RuntimeError: Trying to backward through the graph a second time, but the buffers have already been freed. Specify retain_graph=True when calling backward the first time

Sarthak_Sharma · July 12, 2018, 2:52pm

Hi,

Do I need to wrap up tenors or variables that are not being used in autograd ? Like for example , below is my training code. I have few numpy arrays and lists created to store resutls only.
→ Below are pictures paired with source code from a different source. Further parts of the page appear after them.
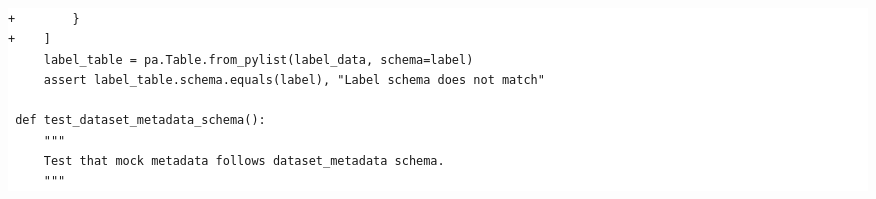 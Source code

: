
 ```
+        }
+    ]
     label_table = pa.Table.from_pylist(label_data, schema=label)
     assert label_table.schema.equals(label), "Label schema does not match"
 
 def test_dataset_metadata_schema():
     """
     Test that mock metadata follows dataset_metadata schema.
     """
```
Do I need to wrap them up too ? :

def train(epoch):

trainSeqs = dataloader.train_seqs_KITTI
trajLength = range(dataloader.minFrame_KITTI,dataloader.maxFrame_KITTI, 10)

rn.shuffle(trainSeqs)
rn.shuffle(trajLength)

avgT_Loss=0.0
avgR_Loss=0.0

num_itt=0;

avgRotLoss=[];
avgTrLoss=[];

loss_itt=np.empty([cmd.itterations,2])

for seq in trainSeqs:
	for tl in trajLength:
		# get a random subsequence from 'seq' of length 'fl' : starting index, ending index
		stFrm, enFrm = dataloader.getSubsequence(seq,tl,cmd.dataset)
		# itterate over this subsequence and get the frame data.
		flag=0;
		print(stFrm,enFrm)
		for frm1 in range(stFrm,enFrm):
	
	
			inp,axis,t = dataloader.getPairFrameInfo(frm1,frm1+1,seq,cmd.dataset)

			deepVO.zero_grad()
			# Forward, compute loss and backprop
			output_r, output_t = deepVO.forward(inp,flag)
			loss_r = criterion(output_r,axis)
			loss_t = criterion(output_t,t)
			# Total loss
			loss = loss_r + cmd.scf*loss_t ;
			if frm1 != enFrm-1:
				loss.backward(retain_graph=True)
			else:
				loss.backward(retain_graph=False)
			optimizer.step()


			avgR_Loss = (avgR_Loss*num_itt + loss_r)/(num_itt+1)
			avgT_Loss = (avgT_Loss*num_itt + loss_t)/(num_itt+1)
		
			loss_itt[num_itt,0] = loss_r;
			loss_itt[num_itt,1] = loss_t;

			flag=1;
			num_itt =num_itt+1
			print(num_itt)
			if num_itt == cmd.itterations:
				avgRotLoss.append(np.average(loss_itt[:,0]))
				avgTrLoss.append(np.average(loss_itt[:,1]))
				print(np.average(loss_itt[:,0]) , np.average(loss_itt[:,1]))
				num_itt=0;


				
plt.plot(avgRotLoss,'r')
plt.plot(avgTrLoss,'g')

plt.save('/u/sharmasa/Documents/DeepVO/plots/epoch_' + str(epoch))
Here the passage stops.